A quick comparison to Fossil:
|Operating margin 10y avg||6,2%||14,8%|
|Operating margin 3y avg||11,2%||16,8%|
|ROE 10y avg||5,1%||23,1%|
|ROE 3y avg||12,1%||33,0%|
It is pretty easy to see that Fossil is bigger, has been more profitable and looks even cheaper than Movado. One interesting question is: Why is this the case ? One would think that selling more luxury watches should be the better business. But this is a comment from the FY 2010 annual report which surprised me:
Net sales in the licensed brand category were above prior year by $1.7 million. The increase in licensed brand sales was primarily driven by the slight recovery over the prior year’s sales that were negatively
affected by the downturn in the U.S. economy. The licensed brand category has favorable pricing when compared to the luxury and the accessible luxury categories, making the licensed brand category watches more attractive to consumers who are tightly managing their spending.
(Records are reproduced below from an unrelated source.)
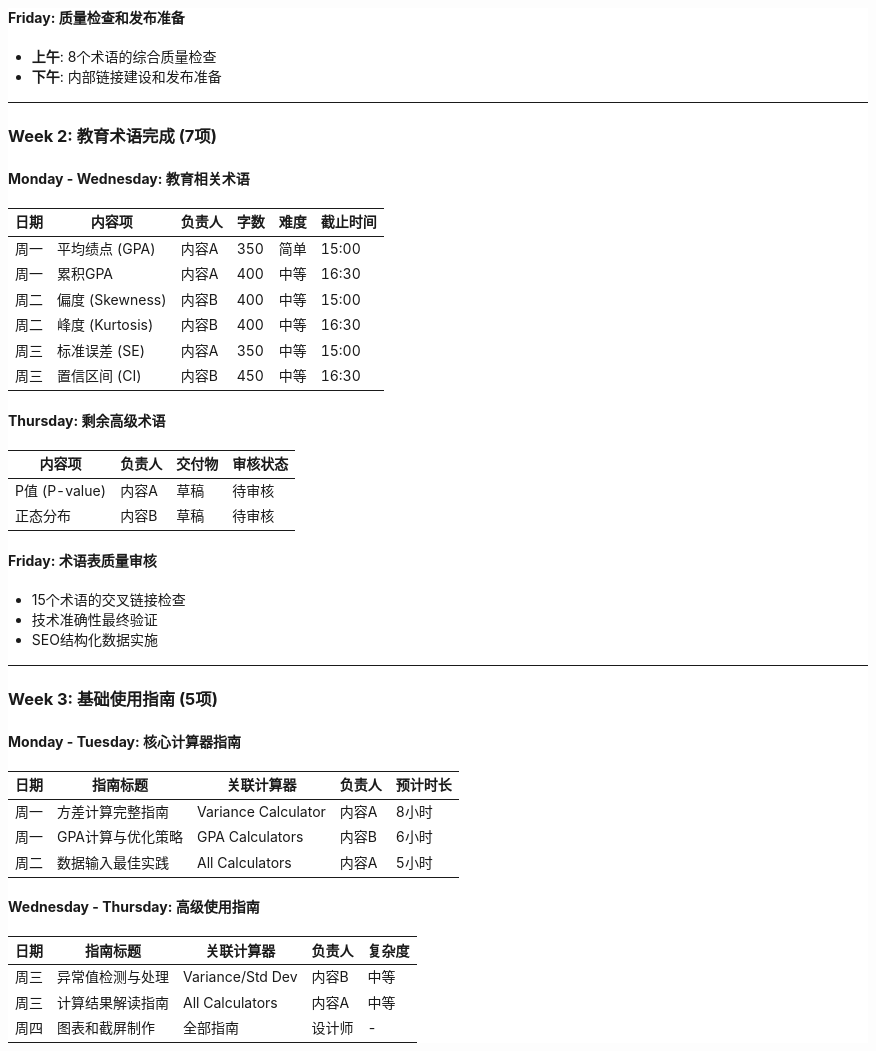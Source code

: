 #### **Friday: 质量检查和发布准备**
- **上午**: 8个术语的综合质量检查
- **下午**: 内部链接建设和发布准备

---

### **Week 2: 教育术语完成 (7项)**

#### **Monday - Wednesday: 教育相关术语**
| 日期 | 内容项 | 负责人 | 字数 | 难度 | 截止时间 |
|------|--------|--------|------|------|----------|
| 周一 | 平均绩点 (GPA) | 内容A | 350 | 简单 | 15:00 |
| 周一 | 累积GPA | 内容A | 400 | 中等 | 16:30 |
| 周二 | 偏度 (Skewness) | 内容B | 400 | 中等 | 15:00 |
| 周二 | 峰度 (Kurtosis) | 内容B | 400 | 中等 | 16:30 |
| 周三 | 标准误差 (SE) | 内容A | 350 | 中等 | 15:00 |
| 周三 | 置信区间 (CI) | 内容B | 450 | 中等 | 16:30 |

#### **Thursday: 剩余高级术语**
| 内容项 | 负责人 | 交付物 | 审核状态 |
|--------|--------|--------|----------|
| P值 (P-value) | 内容A | 草稿 | 待审核 |
| 正态分布 | 内容B | 草稿 | 待审核 |

#### **Friday: 术语表质量审核**
- 15个术语的交叉链接检查
- 技术准确性最终验证
- SEO结构化数据实施

---

### **Week 3: 基础使用指南 (5项)**

#### **Monday - Tuesday: 核心计算器指南**
| 日期 | 指南标题 | 关联计算器 | 负责人 | 预计时长 |
|------|----------|-----------|--------|----------|
| 周一 | 方差计算完整指南 | Variance Calculator | 内容A | 8小时 |
| 周一 | GPA计算与优化策略 | GPA Calculators | 内容B | 6小时 |
| 周二 | 数据输入最佳实践 | All Calculators | 内容A | 5小时 |

#### **Wednesday - Thursday: 高级使用指南**
| 日期 | 指南标题 | 关联计算器 | 负责人 | 复杂度 |
|------|----------|-----------|--------|--------|
| 周三 | 异常值检测与处理 | Variance/Std Dev | 内容B | 中等 |
| 周三 | 计算结果解读指南 | All Calculators | 内容A | 中等 |
| 周四 | 图表和截屏制作 | 全部指南 | 设计师 | - |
So in an economic downturn as in 2008/2009, the cheaper branded watches were much more stable than the more expensive ones. This is also the reason why Fossil didn’t really slow down a lot in the 2008/2009 recession, whereas Movado booked significant losses. I assume that there are also some economies of scale with regard to the distribution and advertisement of branded watches. Fossil sells more than 6 times in value and it looks like that there are some economies of scale.
So it’s not surprising that Fossil over the long-term performed much better than Movado which we can easily see in the chart:
So is there anything why Movado could be more interesting than Fossil ?
Well, there is one thing and it is capital allocation / Share buy backs.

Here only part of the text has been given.